1.5 years ago, we finally graduated with Monash. it was suppose to be our grad trip but it never happened because of SARS. in the end, we went to Korea for the first time last christmas.
now, by God's grace, we are presented with another chance of aussie by way of a small sponsorship. it'll be a dream come true for me but i wonder if it'll really happen?
and so the story goes - Australia will always be this regret and pain that the boyfriend/fiancé so conveniently inflicted on me.
Wednesday, October 06, 2010
| Types |
1) those that blog their innermost thoughts and feelings
2) those that blog only about superficial happy stuff
i belong to category 1.
yet i hate being in that category at the same time.
sick and tired of whinning and getting all teary and upset over things i have no control over.
its taken a toll on me and my life and especially my Seven Dresses. im sure people must be wondering what is up with the owner who can't seem to get a grip of herself on most days?! i don't deny the fact that i do feel extremely lifeless and tired...like everything that was said and done the past month was surreal.
maybe.
but ive witnessed the power of God in this whole situation. apart from fear gripping my heart and wisdom beginning to show, its also the constant pain and heartache that i feel - emotions that i will not possibly share with another human.
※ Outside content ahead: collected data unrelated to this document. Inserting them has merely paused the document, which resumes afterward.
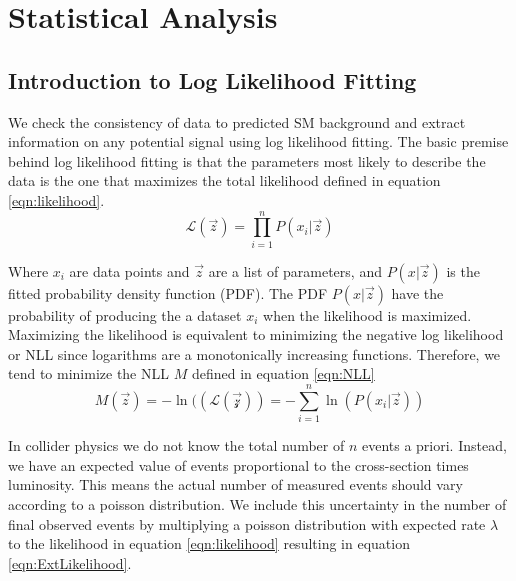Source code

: \chapter{Statistical Analysis}
\label{chap:statistics}

\section{Introduction to Log Likelihood Fitting}
\label{sec:stat:likelihood}

\indent We check the consistency of data to predicted SM background and extract information on any potential signal using log likelihood fitting.  The basic premise behind log likelihood fitting is that the parameters most likely to describe the data is the one that maximizes the total likelihood defined in equation \ref{eqn:likelihood}.  \\

\begin{equation}
\label{eqn:likelihood}
{\mathcal{L}}(\vec{z}) = {\displaystyle\prod_{i=1}^{n}} P(x_i|\vec{z})
\end{equation}

\indent Where $x_i$ are data points and $\vec{z}$ are a list of parameters, and $P(x|\vec{z})$ is the fitted probability density function (PDF).  The PDF $P(x|\vec{z})$ have the probability of producing the a dataset $x_i$ when the likelihood is maximized. \\

\indent Maximizing the likelihood is equivalent to minimizing the negative log likelihood or NLL since logarithms are a monotonically increasing functions.  Therefore, we tend to minimize the NLL $M$ defined in equation \ref{eqn:NLL} \\

\begin{equation}
\label{eqn:NLL}
M(\vec{z})=-\ln(({\mathcal{L(\vec{z})}}) = -{\displaystyle\sum_{i=1}^{n}} \ln( P(x_i|\vec{z}) )
\end{equation}

\indent In collider physics we do not know the total number of $n$ events a priori.  Instead, we have an expected value of events proportional to the cross-section times luminosity.  This means the actual number of measured events should vary according to a poisson distribution.  We include this uncertainty in the number of final observed events by multiplying a poisson distribution with expected rate $\lambda$ to the likelihood in equation \ref{eqn:likelihood} resulting in equation \ref{eqn:ExtLikelihood}.  \\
its really true that if God is for you, then nothing will be against you.
but if we use mere human strength and go against God's will, then you'll know ahead of you will be obstacles after obstacles.
so i choose to give up.
i relinquish this thought that was never meant to be.
and i'll make sure it will never happen even if its supposedly 'the time'.
let me be wilful the last time, and decide to remain status quo for now, forever.
Monday, October 04, 2010
| Dreams |
can it be fixed back?
a regret, empty promises,
hurt lingers in the heart.
undeniable, undefiable,
never my will but Yours be done.
indignant, resenful,
it will never be mine.
There was a time when men were kind
When their voices were soft
And their words inviting
There was a time when love was blind
And the world was a song
And the song was exciting
There was a time
Then it all went wrong
I dreamed a dream in time gone by
When hope was high
And life worth living
I dreamed that love would never die
I dreamed that God would be forgiving
Then I was young and unafraid
And dreams were made and used and wasted
There was no ransom to be paid
No song unsung, no wine untasted
But the tigers come at night
With their voices soft as thunder
As they tear your hope apart
And they turn your dream to shame
He slept a summer by my side
He filled my days with endless wonder
He took my childhood in his stride
But he was gone when autumn came
And still I dream he'll come to me
That we will live the years together
But there are dreams that cannot be
And there are storms we cannot weather
I had a dream my life would be
So different from this hell I'm living
So different now from what it seemed
Now life has killed the dream I dreamed.
p/s:
Tuesday, September 21, 2010
| Anticipation |
since last saturday, people around us have responded very negatively since they knew of our intention. until now, i still dunno what is so wrong with it that they had to react so strongly.
define readiness.
if we don't start doing something now, whatever we hope for and want for the future will never happen. we know this is true because that's our nature. moreover, our degree course has equipped and trained us very well in the module called LAST-MINUTE, so really, there's nothing to worry about.
*LOL
fine, maybe we should have dropped subtle hints here and there and not totally drop the bomb (but then again, we didn't drop anything on anyone!), but for them to REACT that way was really uncalled for.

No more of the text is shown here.